━━━ Material supplied
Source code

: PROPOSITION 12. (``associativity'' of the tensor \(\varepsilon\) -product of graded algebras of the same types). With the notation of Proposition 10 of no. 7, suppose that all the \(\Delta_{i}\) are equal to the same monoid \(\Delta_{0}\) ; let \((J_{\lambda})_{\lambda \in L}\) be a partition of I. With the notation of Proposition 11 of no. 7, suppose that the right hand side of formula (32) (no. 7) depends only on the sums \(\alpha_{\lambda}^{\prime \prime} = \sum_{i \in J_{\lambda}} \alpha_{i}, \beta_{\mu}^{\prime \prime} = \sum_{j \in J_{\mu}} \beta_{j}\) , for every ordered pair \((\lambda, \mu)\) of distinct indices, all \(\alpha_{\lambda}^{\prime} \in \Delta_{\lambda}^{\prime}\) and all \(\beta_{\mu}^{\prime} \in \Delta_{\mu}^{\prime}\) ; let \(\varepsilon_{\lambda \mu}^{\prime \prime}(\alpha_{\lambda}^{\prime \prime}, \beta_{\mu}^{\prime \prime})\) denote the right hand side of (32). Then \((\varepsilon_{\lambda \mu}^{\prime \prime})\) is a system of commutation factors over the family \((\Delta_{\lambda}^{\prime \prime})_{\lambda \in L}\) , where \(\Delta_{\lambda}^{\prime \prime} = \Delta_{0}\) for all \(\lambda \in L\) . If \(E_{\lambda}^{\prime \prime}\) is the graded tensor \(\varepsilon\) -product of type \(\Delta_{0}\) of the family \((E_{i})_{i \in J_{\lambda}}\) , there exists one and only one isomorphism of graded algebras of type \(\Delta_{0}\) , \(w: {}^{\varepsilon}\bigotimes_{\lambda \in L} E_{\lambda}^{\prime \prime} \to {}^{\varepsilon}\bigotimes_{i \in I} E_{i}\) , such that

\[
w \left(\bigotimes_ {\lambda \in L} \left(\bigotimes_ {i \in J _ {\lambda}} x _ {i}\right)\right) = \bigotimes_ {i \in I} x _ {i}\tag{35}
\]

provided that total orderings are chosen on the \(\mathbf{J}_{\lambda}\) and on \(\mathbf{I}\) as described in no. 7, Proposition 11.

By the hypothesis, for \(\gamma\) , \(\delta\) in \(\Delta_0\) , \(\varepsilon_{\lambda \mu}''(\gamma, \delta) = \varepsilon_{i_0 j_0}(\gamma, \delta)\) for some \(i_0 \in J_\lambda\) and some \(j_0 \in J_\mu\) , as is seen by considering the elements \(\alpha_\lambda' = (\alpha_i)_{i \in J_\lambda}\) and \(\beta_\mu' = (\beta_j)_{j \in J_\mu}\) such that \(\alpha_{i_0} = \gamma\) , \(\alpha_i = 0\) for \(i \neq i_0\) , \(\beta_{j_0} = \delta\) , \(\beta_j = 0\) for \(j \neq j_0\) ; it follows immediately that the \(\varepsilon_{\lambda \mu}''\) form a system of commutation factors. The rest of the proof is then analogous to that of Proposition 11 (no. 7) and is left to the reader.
━━━━━━
▸ **Exercise prompt**
Once more, write out all the data exactly.

▸ **Written answer**
Source code

: PROPOSITION 12. (``associativity'' of the tensor \(\varepsilon\) -product of graded algebras of the same types). With the notation of Proposition 10 of no. 7, suppose that all the \(\Delta_{i}\) are equal to the same monoid \(\Delta_{0}\) ; let \((J_{\lambda})_{\lambda \in L}\) be a partition of I. With the notation of Proposition 11 of no. 7, suppose that the right hand side of formula (32) (no. 7) depends only on the sums \(\alpha_{\lambda}^{\prime \prime} = \sum_{i \in J_{\lambda}} \alpha_{i}, \beta_{\mu}^{\prime \prime} = \sum_{j \in J_{\mu}} \beta_{j}\) , for every ordered pair \((\lambda, \mu)\) of distinct indices, all \(\alpha_{\lambda}^{\prime} \in \Delta_{\lambda}^{\prime}\) and all \(\beta_{\mu}^{\prime} \in \Delta_{\mu}^{\prime}\) ; let \(\varepsilon_{\lambda \mu}^{\prime \prime}(\alpha_{\lambda}^{\prime \prime}, \beta_{\mu}^{\prime \prime})\) denote the right hand side of (32). Then \((\varepsilon_{\lambda \mu}^{\prime \prime})\) is a system of commutation factors over the family \((\Delta_{\lambda}^{\prime \prime})_{\lambda \in L}\) , where \(\Delta_{\lambda}^{\prime \prime} = \Delta_{0}\) for all \(\lambda \in L\) . If \(E_{\lambda}^{\prime \prime}\) is the graded tensor \(\varepsilon\) -product of type \(\Delta_{0}\) of the family \((E_{i})_{i \in J_{\lambda}}\) , there exists one and only one isomorphism of graded algebras of type \(\Delta_{0}\) , \(w: {}^{\varepsilon}\bigotimes_{\lambda \in L} E_{\lambda}^{\prime \prime} \to {}^{\varepsilon}\bigotimes_{i \in I} E_{i}\) , such that

\[
w \left(\bigotimes_ {\lambda \in L} \left(\bigotimes_ {i \in J _ {\lambda}} x _ {i}\right)\right) = \bigotimes_ {i \in I} x _ {i}\tag{35}
\]

provided that total orderings are chosen on the \(\mathbf{J}_{\lambda}\) and on \(\mathbf{I}\) as described in no. 7, Proposition 11.

By the hypothesis, for \(\gamma\) , \(\delta\) in \(\Delta_0\) , \(\varepsilon_{\lambda \mu}''(\gamma, \delta) = \varepsilon_{i_0 j_0}(\gamma, \delta)\) for some \(i_0 \in J_\lambda\) and some \(j_0 \in J_\mu\) , as is seen by considering the elements \(\alpha_\lambda' = (\alpha_i)_{i \in J_\lambda}\) and \(\beta_\mu' = (\beta_j)_{j \in J_\mu}\) such that \(\alpha_{i_0} = \gamma\) , \(\alpha_i = 0\) for \(i \neq i_0\) , \(\beta_{j_0} = \delta\) , \(\beta_j = 0\) for \(j \neq j_0\) ; it follows immediately that the \(\varepsilon_{\lambda \mu}''\) form a system of commutation factors. The rest of the proof is then analogous to that of Proposition 11 (no. 7) and is left to the reader.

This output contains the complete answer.